0

I'm trying to understand how floating point operations give different output. The tests performed below result to 1; however vb.net and c# give different output, whereas java gives a different output. It probably has to do something with compiler and I read What Every Computer Scientist Should Know About Floating-Point Arithmetic but its confusing, can someone explain in simple language?

VB.NET

Dim x As Single = 1.000001
Dim y As Single = 0.000001

Dim result = x - y

Output: 0.9999999 Click here to see output Same goes for C#

Also, while watching the variable in visual studio, the value of result is different from what it outputs, which is trimmed while printing and only seven 9's are printed(which is understood), but I dont understand how the actual result for them is 0.99999994 VS floating operation output

Update: Alright, I'm more specifically interested in how this calculation is done(removed java stuff)

Polynomial Proton
  • 5,020
  • 20
  • 37
  • The simple answer is that floating point is only an **approximation** of the value. If you want to get predictable results, use the Decimal data type. – Blackwood Jun 02 '15 at 21:40
  • *The tests performed below result to 1* All results give something different than 1. What exactly do you mean? If you are interested whether the numbers are equal, check the binary representation of the results. For Java you can get the binary representation via [Long.toBinaryString(Double.doubleToRawLongBits(d))](http://stackoverflow.com/questions/6359847/convert-double-to-binary-representation) – Turing85 Jun 02 '15 at 21:40
  • @Silvermind I updated my question to be more specific, I'm not comparing float and double – Polynomial Proton Jun 02 '15 at 21:44
  • @Blackwood Yes, Decimal works fine. I'm interested in learning how compiler performs these operations to get the output for floating point operations – Polynomial Proton Jun 02 '15 at 21:45
  • @TheUknown: I suggest just regarding these differences as random discrepancies caused by the approximate nature of floating point numbers. Ignore the discrepancies, or avoid them by using appropriate data types when you need a precise result. – Blackwood Jun 02 '15 at 22:00
  • @Blackwood Thats fine by me. I'm not stuck on using float/single. I'm just curious about calculations. Thanks for your replies though :) – Polynomial Proton Jun 02 '15 at 22:01
  • 1
    Using this [site](http://www.h-schmidt.net/FloatConverter/IEEE754.html) you could see the binary representation and the approximation of numbers in double precision. for `1.000001` it gives `1.0000009536743164` ; for `0.000001` it gives `0.0000009999999974752427` (9.999999974752427e-7) and the result of the subtraction gives `0.9999999536743189247573` which when pasted in the link given above round him to `0.99999994` (because of simple precision probably) – Sehnsucht Jun 02 '15 at 22:13
  • Step 1 is to read [this article](http://docs.oracle.com/cd/E19957-01/806-3568/ncg_goldberg.html). It is fantastic on explaining how floating point numbers work. – Icemanind Jun 02 '15 at 22:31
  • 1
    Basically numbers in the form 1/10 1/100 1/1000 and so on are not representable in binary. This has nothing to do with float/double - no matter the precision you can't give a precise value to these numbers in binary. Just like 1/3 cannot be represented with the decimal system because it is 0.3 with endless 3. – Mystra007 Jun 16 '15 at 02:03

1 Answers1

2

Numbers in visual basic Single (or c# float) are stored as IEEE 754-2008. The number is stored in 32 bits. first bit is the sign the next 8 bits store the exponent and the next 23 bits store the fraction.
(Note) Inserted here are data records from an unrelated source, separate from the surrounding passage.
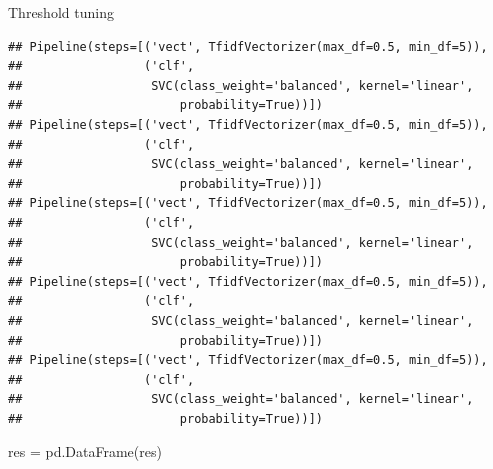 \documentclass[
  10pt,
  ignorenonframetext,
  aspectratio=169]{beamer}
\newenvironment{Shaded}{\begin{snugshade}}{\end{snugshade}}
\newcommand{\NormalTok}[1]{\textcolor[rgb]{0.80,0.80,0.80}{#1}}
\newcommand{\OperatorTok}[1]{\textcolor[rgb]{0.94,0.94,0.82}{#1}}
\begin{document}
\begin{frame}[fragile]{Threshold tuning}
\begin{verbatim}
## Pipeline(steps=[('vect', TfidfVectorizer(max_df=0.5, min_df=5)),
##                 ('clf',
##                  SVC(class_weight='balanced', kernel='linear',
##                      probability=True))])
## Pipeline(steps=[('vect', TfidfVectorizer(max_df=0.5, min_df=5)),
##                 ('clf',
##                  SVC(class_weight='balanced', kernel='linear',
##                      probability=True))])
## Pipeline(steps=[('vect', TfidfVectorizer(max_df=0.5, min_df=5)),
##                 ('clf',
##                  SVC(class_weight='balanced', kernel='linear',
##                      probability=True))])
## Pipeline(steps=[('vect', TfidfVectorizer(max_df=0.5, min_df=5)),
##                 ('clf',
##                  SVC(class_weight='balanced', kernel='linear',
##                      probability=True))])
## Pipeline(steps=[('vect', TfidfVectorizer(max_df=0.5, min_df=5)),
##                 ('clf',
##                  SVC(class_weight='balanced', kernel='linear',
##                      probability=True))])
\end{verbatim}

\begin{Shaded}
\begin{Highlighting}[]
\NormalTok{res }\OperatorTok{=}\NormalTok{ pd.DataFrame(res)}
\end{Highlighting}
\end{Shaded}
\end{frame}
\end{document}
First the integer part of the number is converted to base 2. then the fraction is converted to base 2 and the number is shifted with the right exponent to matches this format:

1.x1..x23 x 2^e

where x1 to x23 are the bits in the fraction part and e is the exponent.

For example 0.25 is converted to: 1.0 x 2^-2

Note that the significant digits are limited to 23 bits.

In your example 1.000001 is converted to 1.<20 zeors>101001... however we can only take the first 23 digits (1.<20 zeors>101). However for the 0.000001 we can start the 23 digits from the first 1 (which is bit 20th) and use the exponent -20 and store the number in much higher precision.

Nader
  • 152
  • 9